A few important points to consider:

  • The search for the escape clause or excuse for not having to do the erasure has not been found and should not be expected in putting together a strategy.
  • Undue delay does not mean waiting until the technology becomes unreadable or backup cycles cause older copies to be overwritten. If not immediate, the ‘without undue delay’ interpretation is measured in days and not months.
  • If personal data was sent to another organization, Article 17 requires that the data controller be required to inform the other organization that the personal data must be erased.
  • The requirement is more global than many may believe. It applies to the personal data of individuals residing in the EU and not where data is stored or where a company or organization is headquartered. This means to do business in the EU, the privacy protection of individuals must be applied.
  • The penalties are enormous. Even for one instance of not erasing an individual’s data, the penalty is up to 4% of annual global turnover or €20 Million (whichever is greater). There is a tiered approach to fines, but even not being able to prove personal data was erased is a 2% fine or €10 Million. This will force executives to be proactive with IT in assuring the erasure capabilities and verification are in place.

Data controller was mentioned earlier and needs to be understood as well as the term data processor. A data controller is “the individual or legal person who controls and is responsible for the keeping and use of personal information on computer or in structured manual files”. This means the Information Technology function in a company or organization. Data processor is the group/organization that “hold or process personal data, but do not exercise responsibility for or control over the personal data”. This would be what we would define as a cloud where the processing is done and/or data is stored or an IT data center whether internal or outsourced. The data controller is responsible for deleting the personal data and assuring it has been erased. The data processor is responsible for executing the operations but not for the decision process. The data processor cannot hold copies of data or make them available for other uses.

Implications for IT

The impact of tracking down all copies of data and erasing specific individual’s personal data seems almost impossible. Consider the simpler case of personal data in a database. How many copies of that database exist and where are they? How many DBAs have made extra copies for testing and extra protection? This looks to be an intensive, time-consuming task. In addition, it is not a revenue producing function.

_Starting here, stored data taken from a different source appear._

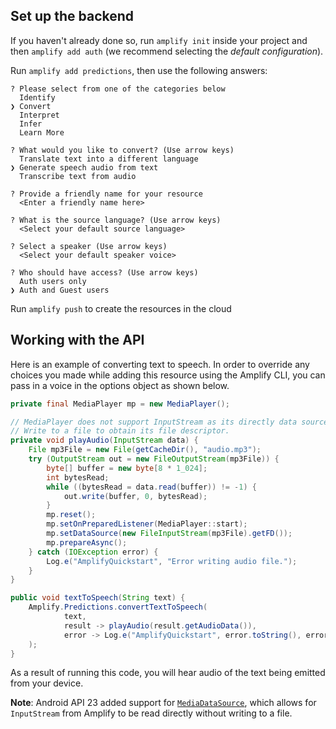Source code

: ## Set up the backend

If you haven't already done so, run `amplify init` inside your project and then `amplify add auth` (we recommend selecting the *default configuration*).

Run `amplify add predictions`, then use the following answers:

```console
? Please select from one of the categories below
  Identify
❯ Convert
  Interpret
  Infer
  Learn More

? What would you like to convert? (Use arrow keys)
  Translate text into a different language
❯ Generate speech audio from text
  Transcribe text from audio

? Provide a friendly name for your resource
  <Enter a friendly name here>

? What is the source language? (Use arrow keys)
  <Select your default source language>

? Select a speaker (Use arrow keys)
  <Select your default speaker voice>

? Who should have access? (Use arrow keys)
  Auth users only
❯ Auth and Guest users
```

Run `amplify push` to create the resources in the cloud

## Working with the API

Here is an example of converting text to speech. In order to override any choices you made while adding this resource using the Amplify CLI, you can pass in a voice in the options object as shown below.

```java
private final MediaPlayer mp = new MediaPlayer();

// MediaPlayer does not support InputStream as its directly data source.
// Write to a file to obtain its file descriptor.
private void playAudio(InputStream data) {
    File mp3File = new File(getCacheDir(), "audio.mp3");
    try (OutputStream out = new FileOutputStream(mp3File)) {
        byte[] buffer = new byte[8 * 1_024];
        int bytesRead;
        while ((bytesRead = data.read(buffer)) != -1) {
            out.write(buffer, 0, bytesRead);
        }
        mp.reset();
        mp.setOnPreparedListener(MediaPlayer::start);
        mp.setDataSource(new FileInputStream(mp3File).getFD());
        mp.prepareAsync();
    } catch (IOException error) {
        Log.e("AmplifyQuickstart", "Error writing audio file.");
    }
}

public void textToSpeech(String text) {
    Amplify.Predictions.convertTextToSpeech(
            text,
            result -> playAudio(result.getAudioData()),
            error -> Log.e("AmplifyQuickstart", error.toString(), error)
    );
}
```
As a result of running this code, you will hear audio of the text being emitted from your device.

**Note**: Android API 23 added support for [`MediaDataSource`](https://developer.android.com/reference/android/media/MediaDataSource), which allows for `InputStream` from Amplify to be read directly without writing to a file.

No specific solution exists in general usage today. Using backup catalogs is one consideration but is incomplete because of the ability for other copies to be made outside of the visibility of the backup or copy data management solution.

An approach put forward by some application vendors that seems to be a practical solution is to encrypt each individual’s personal data and have a person-specific encryption key. Only the application software would have the visibility/knowledge of what is personal data to control the encryption. This would be an effective means for erasure, where the required erasure could be effected for all copies made by destroying the personal encryption key. This would eliminate the need to process all copies – backup, replicated, privately held, etc. for the erasure.

There are obvious problems with the approach. There would be application changes required and issues with data that is shared between applications or used for other purposes. These problems may be the least impactful compared to all others. New processor capabilities to do encryption including the IBM z14 with new, high-performance encryption and Intel Skylake x86 technologies remove the performance impacts for applications.

Encrypting data at the application level where the content is understood makes sense but there are downstream effects. The data manipulation done in systems without content knowledge such as compression and deduplication would be significantly impaired if not eliminated. The increase in amount of data stored for a given capacity by use of data reduction by those systems would be lost and more storage capacity required. Data reduction could still be accomplished but would have to move up to the application, prior to the encryption to have the same effect. Discovery of information about data stored would also have to move to work with or through (APIs) the applications rather than trolling the data itself.

The magnitude of the problem to meet the EU GDPR regulations overall is major, and Article 17, the right to erasure, is almost overwhelming. There may be some halfway approaches proposed or delivered or some that only work in certain cases but data controllers (IT personnel) should be cautioned from using an incomplete approach. That ultimately may be more costly to implement and, may still result in the extreme fines when the incomplete nature is exposed. The impending date is a hard date – no staged introduction or warnings. A strategy needs to be developed now and implementation planned.